(Task description) Your output should be the exact lines from the start of the data through the line containing "runs were excluded", with no pictures.

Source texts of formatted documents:
________
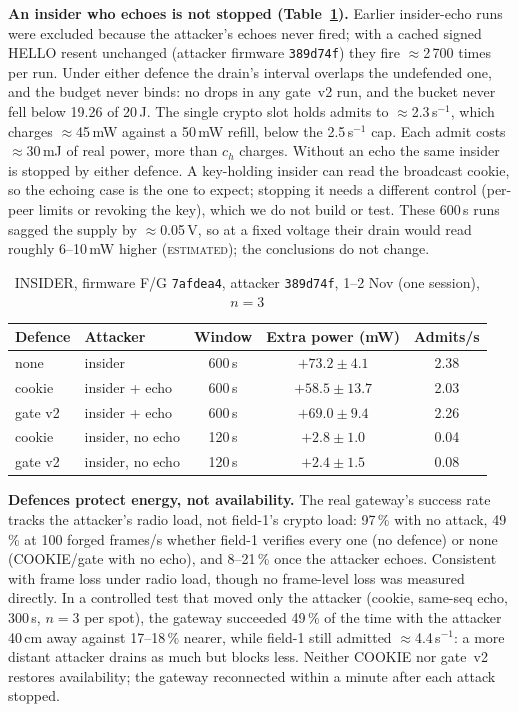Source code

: \documentclass[conference]{IEEEtran}
\newcommand{\est}{\textsc{estimated}}
\begin{document}
\textbf{An insider who echoes is not stopped (Table~\ref{tab:insider}).} Earlier insider-echo runs were excluded
because the attacker's echoes never fired; with a cached signed HELLO resent unchanged (attacker firmware
\texttt{389d74f}) they fire $\approx$2\,700 times per run. Under either defence the drain's interval overlaps the
undefended one, and the budget never binds: no drops in any gate~v2 run, and the bucket never fell below 19.26 of
20\,J. The
single crypto slot holds admits to $\approx$2.3\,s$^{-1}$, which charges $\approx$45\,mW against a 50\,mW refill,
below the 2.5\,s$^{-1}$ cap. Each admit costs $\approx$30\,mJ of real power, more than $c_h$ charges. Without an
echo the same insider is stopped by either defence. A key-holding insider can read the broadcast cookie, so the
echoing case is the one to expect; stopping it needs a different control (per-peer limits or revoking the key),
which we do not build or test. These 600\,s runs sagged the supply by $\approx$0.05\,V, so at a fixed voltage their
drain would read roughly 6--10\,mW higher (\est{}); the conclusions do not change.

\begin{table}[t]
\caption{INSIDER, firmware F/G \texttt{7afdea4}, attacker \texttt{389d74f}, 1--2 Nov (one session), $n=3$}
\label{tab:insider}
\centering\footnotesize
\setlength{\tabcolsep}{3pt}
\begin{tabular}{llccc}
\toprule
Defence & Attacker & Window & Extra power (mW) & Admits/s\\
\midrule
none & insider & 600\,s & $+73.2\pm4.1$ & 2.38\\
cookie & insider + echo & 600\,s & $+58.5\pm13.7$ & 2.03\\
gate v2 & insider + echo & 600\,s & $+69.0\pm9.4$ & 2.26\\
cookie & insider, no echo & 120\,s & $+2.8\pm1.0$ & 0.04\\
gate v2 & insider, no echo & 120\,s & $+2.4\pm1.5$ & 0.08\\
\bottomrule
\end{tabular}
\end{table}

\textbf{Defences protect energy, not availability.} The real gateway's success rate tracks the attacker's radio
load, not field-1's crypto load: 97\,\% with no attack, 49\,\% at 100 forged frames/s whether field-1 verifies
every one (no defence) or none (COOKIE/gate with no echo), and 8--21\,\% once the attacker echoes. Consistent with
frame loss under radio load, though no frame-level loss was measured directly. In a controlled test that moved
only the attacker (cookie, same-seq echo, 300\,s, $n=3$ per spot), the gateway succeeded 49\,\% of the time with
the attacker 40\,cm away against 17--18\,\% nearer, while field-1 still admitted $\approx$4.4\,s$^{-1}$: a more
distant attacker drains as much but blocks less. Neither COOKIE nor gate~v2 restores availability; the gateway
reconnected within a minute after each attack stopped.
\end{document}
________
(Solution to this exercise)
Source code

: \documentclass[conference]{IEEEtran}
\newcommand{\est}{\textsc{estimated}}
\begin{document}
\textbf{An insider who echoes is not stopped (Table~\ref{tab:insider}).} Earlier insider-echo runs were excluded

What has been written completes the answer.